A clandestine grave site with multiple burial pits holding an undetermined number of bodies has been found outside a town in Mexico’s Guerrero state where violence last week resulted in six deaths and the disappearance of 43 students.
Inaky Blanco, Guerrero’s prosecutor, said on Saturday the grave site was on the outskirts of Iguala, about 200km south of Mexico City.
He said the remains would be sent to Mexico’s forensic service to determine whether or not the corpses match those of the missing students.
“In the next few hours we will determine the cause of death and the number of bodies,” a spokesman for the state attorney general’s office said.
While there was no official count, Reuters reported that the remains of up to 20 people were found.
A member of the Mexican government’s National Human Rights Commission told Al Jazeera that he believed the remains, found in six burial pits, were indeed of the missing students. He said the bodies were burned and looked as if they were put into the pits recently.
The graves were found on a hillside in rugged territory of Iguala’s poor Pueblo Viejo district, and was heavily guarded by dozens of soldiers, marines and federal and state police who kept journalists away from the site.
Series of shootings
Violence is frequent in Guerrero, a southern state where poverty feeds social unrest and drug gangs clash over territory.
Iguala was rocked by a series of clashes and shootings late on September 27 and early the next day.
State prosecutors have said the first bloodshed occurred when city police shot at buses that had been hijacked by protesting students from a teachers college.
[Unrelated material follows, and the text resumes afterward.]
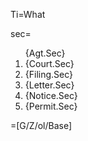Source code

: Ti=What

sec=<ol>{Agt.Sec}<li>{Court.Sec}<li>{Filing.Sec}<li>{Letter.Sec}<li>{Notice.Sec}<li>{Permit.Sec}</ol>

=[G/Z/ol/Base]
|Al Jazeera’s Rachel Levin’s reports from Mexico City on the search for the missing students|
Three youths were killed and 25 people were wounded.
A few hours later, unidentified masked men fired shots at two taxis and a bus carrying a football team on the main highway, killing two people on the bus and one in a taxi.
After the violence, Guerrero state authorities said 43 students had been reported missing since the protesters’ confrontation with police.
Blanco has said local police are being investigated for roles in the disappearance.
He said state investigators had obtained videos showing that local police arrested an undetermined number of students after the first incident and took them away.
Officials say 22 officers are facing homicide charges, according to the Associated Press.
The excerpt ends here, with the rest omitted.